◆ AVAILABLE DATA:
Segment Open

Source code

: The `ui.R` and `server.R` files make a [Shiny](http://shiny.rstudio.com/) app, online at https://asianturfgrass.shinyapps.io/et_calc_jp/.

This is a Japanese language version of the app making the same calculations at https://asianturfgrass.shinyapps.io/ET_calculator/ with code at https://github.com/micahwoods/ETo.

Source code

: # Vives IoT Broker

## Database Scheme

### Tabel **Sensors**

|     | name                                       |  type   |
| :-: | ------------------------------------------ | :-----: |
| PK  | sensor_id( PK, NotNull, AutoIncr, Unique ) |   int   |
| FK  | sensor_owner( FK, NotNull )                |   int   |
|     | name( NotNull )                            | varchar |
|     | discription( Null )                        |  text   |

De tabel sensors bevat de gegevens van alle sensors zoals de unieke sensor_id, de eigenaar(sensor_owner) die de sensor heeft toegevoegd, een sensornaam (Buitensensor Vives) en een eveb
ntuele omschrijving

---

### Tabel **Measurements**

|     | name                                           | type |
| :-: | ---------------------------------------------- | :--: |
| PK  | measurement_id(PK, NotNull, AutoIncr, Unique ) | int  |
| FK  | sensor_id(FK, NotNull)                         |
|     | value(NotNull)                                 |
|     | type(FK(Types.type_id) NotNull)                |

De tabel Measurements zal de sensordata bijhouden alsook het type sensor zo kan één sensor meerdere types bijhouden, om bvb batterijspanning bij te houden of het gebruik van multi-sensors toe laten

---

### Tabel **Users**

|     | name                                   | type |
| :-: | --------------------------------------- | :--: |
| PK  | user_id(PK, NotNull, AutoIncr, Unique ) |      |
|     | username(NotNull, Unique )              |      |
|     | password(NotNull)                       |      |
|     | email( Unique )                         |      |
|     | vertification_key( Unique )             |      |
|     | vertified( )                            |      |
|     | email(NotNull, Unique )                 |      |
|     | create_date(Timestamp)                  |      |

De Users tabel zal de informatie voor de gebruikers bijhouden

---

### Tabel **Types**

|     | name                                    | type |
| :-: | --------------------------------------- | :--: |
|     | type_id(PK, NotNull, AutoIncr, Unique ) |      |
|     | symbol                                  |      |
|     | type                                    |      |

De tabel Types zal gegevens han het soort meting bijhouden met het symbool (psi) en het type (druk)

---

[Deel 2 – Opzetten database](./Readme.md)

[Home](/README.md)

Segment Closed

◆ WHAT YOU WILL DO: The lines you need are those containing "AutoIncr"; find them in the records and copy them.

◆ TASK ANSWER:
| PK  | sensor_id( PK, NotNull, AutoIncr, Unique ) |   int   |
| PK  | measurement_id(PK, NotNull, AutoIncr, Unique ) | int  |
| PK  | user_id(PK, NotNull, AutoIncr, Unique ) |      |
|     | type_id(PK, NotNull, AutoIncr, Unique ) |      |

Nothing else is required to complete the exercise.